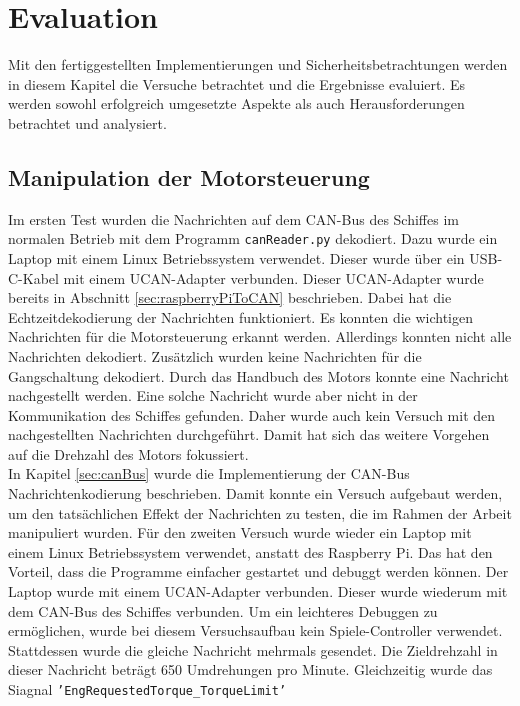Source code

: \chapter{Evaluation}

Mit den fertiggestellten Implementierungen und Sicherheitsbetrachtungen werden in diesem Kapitel die
Versuche betrachtet und die Ergebnisse evaluiert. Es werden sowohl erfolgreich umgesetzte Aspekte als auch
Herausforderungen betrachtet und analysiert.

\section{Manipulation der Motorsteuerung} \label{sec:evManipulationMotor}
Im ersten Test wurden die Nachrichten auf dem CAN-Bus des Schiffes im normalen Betrieb mit dem Programm \texttt{canReader.py} 
dekodiert. Dazu wurde ein Laptop mit einem Linux Betriebssystem verwendet. Dieser wurde über ein USB-C-Kabel mit einem 
UCAN-Adapter verbunden. Dieser UCAN-Adapter wurde bereits in Abschnitt \ref{sec:raspberryPiToCAN} beschrieben. 
Dabei hat die Echtzeitdekodierung der Nachrichten funktioniert. Es konnten die wichtigen Nachrichten für die Motorsteuerung
erkannt werden. Allerdings konnten nicht alle Nachrichten dekodiert. Zusätzlich wurden keine Nachrichten für die Gangschaltung
dekodiert. Durch das Handbuch
des Motors konnte eine Nachricht nachgestellt werden. Eine solche Nachricht wurde aber nicht in der Kommunikation des 
Schiffes gefunden. Daher wurde auch kein Versuch mit den nachgestellten Nachrichten durchgeführt. Damit hat sich 
das weitere Vorgehen auf die Drehzahl des Motors fokussiert. \\
In Kapitel \ref{sec:canBus} wurde die Implementierung der CAN-Bus Nachrichtenkodierung beschrieben. 
Damit konnte ein Versuch
aufgebaut werden, um den tatsächlichen Effekt der Nachrichten zu testen, die im Rahmen der Arbeit manipuliert wurden. 
Für den zweiten Versuch wurde wieder ein Laptop mit einem Linux Betriebssystem verwendet, anstatt des Raspberry Pi. 
Das hat den Vorteil, dass
die Programme einfacher gestartet und debuggt werden können. Der Laptop wurde mit einem UCAN-Adapter verbunden.  
Dieser wurde wiederum mit dem CAN-Bus des Schiffes verbunden. Um ein leichteres Debuggen zu ermöglichen, wurde bei diesem 
Versuchsaufbau kein Spiele-Controller verwendet. Stattdessen wurde die gleiche Nachricht mehrmals gesendet. Die Zieldrehzahl in 
dieser Nachricht beträgt 650 Umdrehungen pro Minute. Gleichzeitig wurde das Siagnal \texttt{'EngRequestedTorque\_TorqueLimit'}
•••
## WHAT TO WORK ON:
With the pictures dropped, give every entry above again exactly.

## EXERCISE SOLUTION:
Source code

: \chapter{Evaluation}

Mit den fertiggestellten Implementierungen und Sicherheitsbetrachtungen werden in diesem Kapitel die
Versuche betrachtet und die Ergebnisse evaluiert. Es werden sowohl erfolgreich umgesetzte Aspekte als auch
Herausforderungen betrachtet und analysiert.

\section{Manipulation der Motorsteuerung} \label{sec:evManipulationMotor}
Im ersten Test wurden die Nachrichten auf dem CAN-Bus des Schiffes im normalen Betrieb mit dem Programm \texttt{canReader.py} 
dekodiert. Dazu wurde ein Laptop mit einem Linux Betriebssystem verwendet. Dieser wurde über ein USB-C-Kabel mit einem 
UCAN-Adapter verbunden. Dieser UCAN-Adapter wurde bereits in Abschnitt \ref{sec:raspberryPiToCAN} beschrieben. 
Dabei hat die Echtzeitdekodierung der Nachrichten funktioniert. Es konnten die wichtigen Nachrichten für die Motorsteuerung
erkannt werden. Allerdings konnten nicht alle Nachrichten dekodiert. Zusätzlich wurden keine Nachrichten für die Gangschaltung
dekodiert. Durch das Handbuch
des Motors konnte eine Nachricht nachgestellt werden. Eine solche Nachricht wurde aber nicht in der Kommunikation des 
Schiffes gefunden. Daher wurde auch kein Versuch mit den nachgestellten Nachrichten durchgeführt. Damit hat sich 
das weitere Vorgehen auf die Drehzahl des Motors fokussiert. \\
In Kapitel \ref{sec:canBus} wurde die Implementierung der CAN-Bus Nachrichtenkodierung beschrieben. 
Damit konnte ein Versuch
aufgebaut werden, um den tatsächlichen Effekt der Nachrichten zu testen, die im Rahmen der Arbeit manipuliert wurden. 
Für den zweiten Versuch wurde wieder ein Laptop mit einem Linux Betriebssystem verwendet, anstatt des Raspberry Pi. 
Das hat den Vorteil, dass
die Programme einfacher gestartet und debuggt werden können. Der Laptop wurde mit einem UCAN-Adapter verbunden.  
Dieser wurde wiederum mit dem CAN-Bus des Schiffes verbunden. Um ein leichteres Debuggen zu ermöglichen, wurde bei diesem 
Versuchsaufbau kein Spiele-Controller verwendet. Stattdessen wurde die gleiche Nachricht mehrmals gesendet. Die Zieldrehzahl in 
dieser Nachricht beträgt 650 Umdrehungen pro Minute. Gleichzeitig wurde das Siagnal \texttt{'EngRequestedTorque\_TorqueLimit'}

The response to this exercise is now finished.